El antiguo acumulaba archivos. El nuevo asigna puntuaciones. El antiguo
empleaba informantes e interrogadores. El nuevo opera de forma continua y
automática, sobre los rostros de personas que no hacen más que vivir sus vidas
en un mundo que se ha convertido silenciosamente en un aparato de clasificación
y control.
La
finalización de un proyecto
Me quedé en aquella sala
de seminarios y vi mi propio rostro moverse en una pantalla que yo no había
animado, y comprendí que algo había terminado. Lo que había terminado era la
última barrera técnica entre quiénes somos y lo que aquellos con suficiente
poder computacional pueden saber sobre nosotros sin nuestro consentimiento ni
conocimiento. La barrera ha desaparecido. Lo que la reemplace, ya sea la ley,
la resistencia o la clase de furia pública sostenida que en ocasiones a lo
largo de la historia ha obligado al poder a retroceder, depende enteramente de
si suficientes personas comprenden lo que ya se ha construido y para quién se
construyó.
Los oligarcas dueños de
estos sistemas no perciben el mundo que la IA está creando como una amenaza.

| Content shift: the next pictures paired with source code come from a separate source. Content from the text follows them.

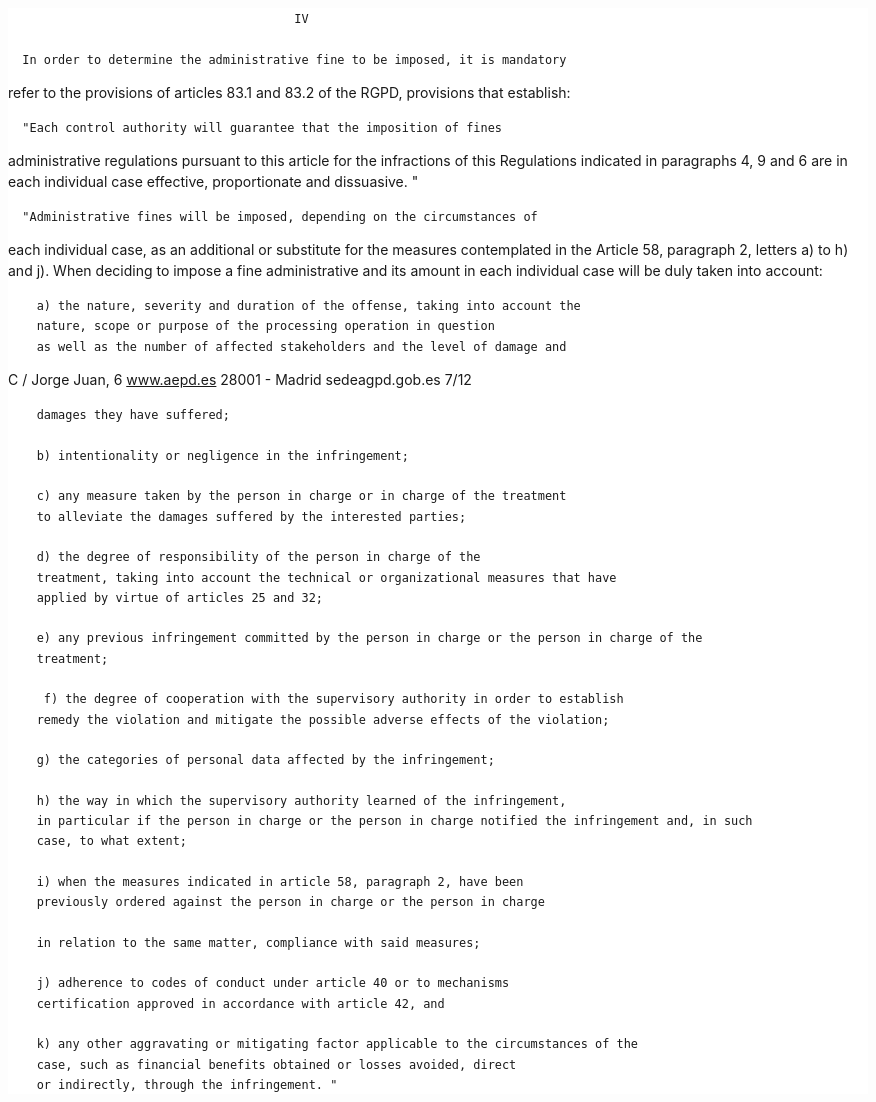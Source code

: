                                             IV

      In order to determine the administrative fine to be imposed, it is mandatory
refer to the provisions of articles 83.1 and 83.2 of the RGPD, provisions that
establish:

      "Each control authority will guarantee that the imposition of fines
administrative regulations pursuant to this article for the infractions of this
Regulations indicated in paragraphs 4, 9 and 6 are in each individual case
effective, proportionate and dissuasive. "

      "Administrative fines will be imposed, depending on the circumstances of

each individual case, as an additional or substitute for the measures contemplated in the
Article 58, paragraph 2, letters a) to h) and j). When deciding to impose a fine
administrative and its amount in each individual case will be duly taken into account:

        a) the nature, severity and duration of the offense, taking into account the
        nature, scope or purpose of the processing operation in question
        as well as the number of affected stakeholders and the level of damage and

C / Jorge Juan, 6 www.aepd.es
28001 - Madrid sedeagpd.gob.es 7/12

        damages they have suffered;

        b) intentionality or negligence in the infringement;

        c) any measure taken by the person in charge or in charge of the treatment
        to alleviate the damages suffered by the interested parties;

        d) the degree of responsibility of the person in charge of the
        treatment, taking into account the technical or organizational measures that have
        applied by virtue of articles 25 and 32;

        e) any previous infringement committed by the person in charge or the person in charge of the
        treatment;

         f) the degree of cooperation with the supervisory authority in order to establish
        remedy the violation and mitigate the possible adverse effects of the violation;

        g) the categories of personal data affected by the infringement;

        h) the way in which the supervisory authority learned of the infringement,
        in particular if the person in charge or the person in charge notified the infringement and, in such
        case, to what extent;

        i) when the measures indicated in article 58, paragraph 2, have been
        previously ordered against the person in charge or the person in charge

        in relation to the same matter, compliance with said measures;

        j) adherence to codes of conduct under article 40 or to mechanisms
        certification approved in accordance with article 42, and

        k) any other aggravating or mitigating factor applicable to the circumstances of the
        case, such as financial benefits obtained or losses avoided, direct
        or indirectly, through the infringement. "
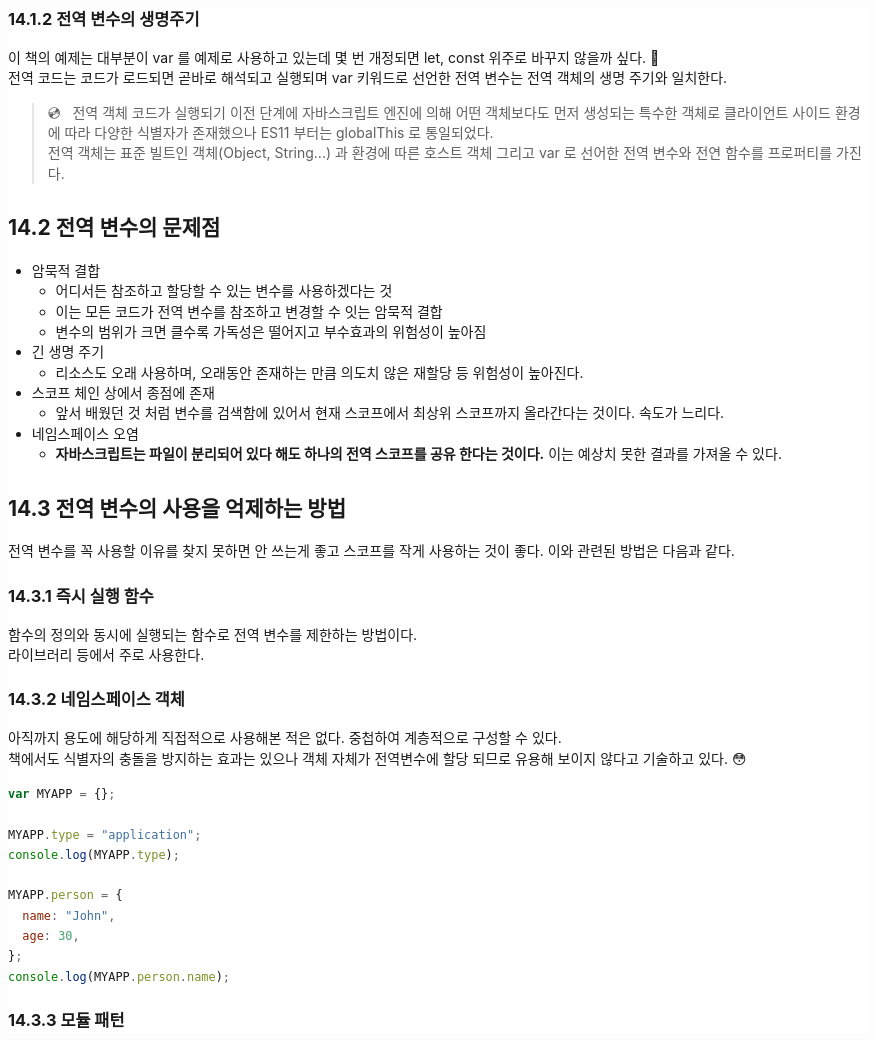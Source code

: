 ### 14.1.2 전역 변수의 생명주기

이 책의 예제는 대부분이 var 를 예제로 사용하고 있는데 몇 번 개정되면 let, const 위주로 바꾸지 않을까 싶다. 💩  
전역 코드는 코드가 로드되면 곧바로 해석되고 실행되며 var 키워드로 선언한 전역 변수는 전역 객체의 생명 주기와 일치한다.

> 💿 &nbsp; 전역 객체
> 코드가 실행되기 이전 단계에 자바스크립트 엔진에 의해 어떤 객체보다도 먼저 생성되는 특수한 객체로 클라이언트 사이드 환경에 따라 다양한 식별자가 존재했으나 ES11 부터는 globalThis 로 통일되었다.  
> 전역 객체는 표준 빌트인 객체(Object, String...) 과 환경에 따른 호스트 객체 그리고 var 로 선어한 전역 변수와 전연 함수를 프로퍼티를 가진다.

## 14.2 전역 변수의 문제점

- 암묵적 결합
  - 어디서든 참조하고 할당할 수 있는 변수를 사용하겠다는 것
  - 이는 모든 코드가 전역 변수를 참조하고 변경할 수 잇는 암묵적 결합
  - 변수의 범위가 크면 클수록 가독성은 떨어지고 부수효과의 위험성이 높아짐
- 긴 생명 주기
  - 리소스도 오래 사용하며, 오래동안 존재하는 만큼 의도치 않은 재할당 등 위험성이 높아진다.
- 스코프 체인 상에서 종점에 존재
  - 앞서 배웠던 것 처럼 변수를 검색함에 있어서 현재 스코프에서 최상위 스코프까지 올라간다는 것이다. 속도가 느리다.
- 네임스페이스 오염
  - **자바스크립트는 파일이 분리되어 있다 해도 하나의 전역 스코프를 공유 한다는 것이다.** 이는 예상치 못한 결과를 가져올 수 있다.

## 14.3 전역 변수의 사용을 억제하는 방법

전역 변수를 꼭 사용할 이유를 찾지 못하면 안 쓰는게 좋고 스코프를 작게 사용하는 것이 좋다. 이와 관련된 방법은 다음과 같다.

### 14.3.1 즉시 실행 함수

함수의 정의와 동시에 실행되는 함수로 전역 변수를 제한하는 방법이다.  
라이브러리 등에서 주로 사용한다.

### 14.3.2 네임스페이스 객체

아직까지 용도에 해당하게 직접적으로 사용해본 적은 없다. 중첩하여 계층적으로 구성할 수 있다.  
책에서도 식별자의 충돌을 방지하는 효과는 있으나 객체 자체가 전역변수에 할당 되므로 유용해 보이지 않다고 기술하고 있다. 😳

```js
var MYAPP = {};

MYAPP.type = "application";
console.log(MYAPP.type);

MYAPP.person = {
  name: "John",
  age: 30,
};
console.log(MYAPP.person.name);
```

### 14.3.3 모듈 패턴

Para ellos, es la culminación de un proyecto. El sueño de una clase que siempre
ha querido saberlo todo sobre quienes están por debajo de ellos, predecir sus
movimientos, anticipar su disidencia, identificar sus debilidades y
vulnerabilidades, para gestionar la población como un granjero gestiona un
rebaño, donde cada animal es etiquetado, rastreado y clasificado según su
utilidad. Para el resto de nosotros, los que estamos siendo
etiquetados, rastreados y clasificados, queda una sola pregunta urgente.
¿En
qué momento intentaremos detener esto?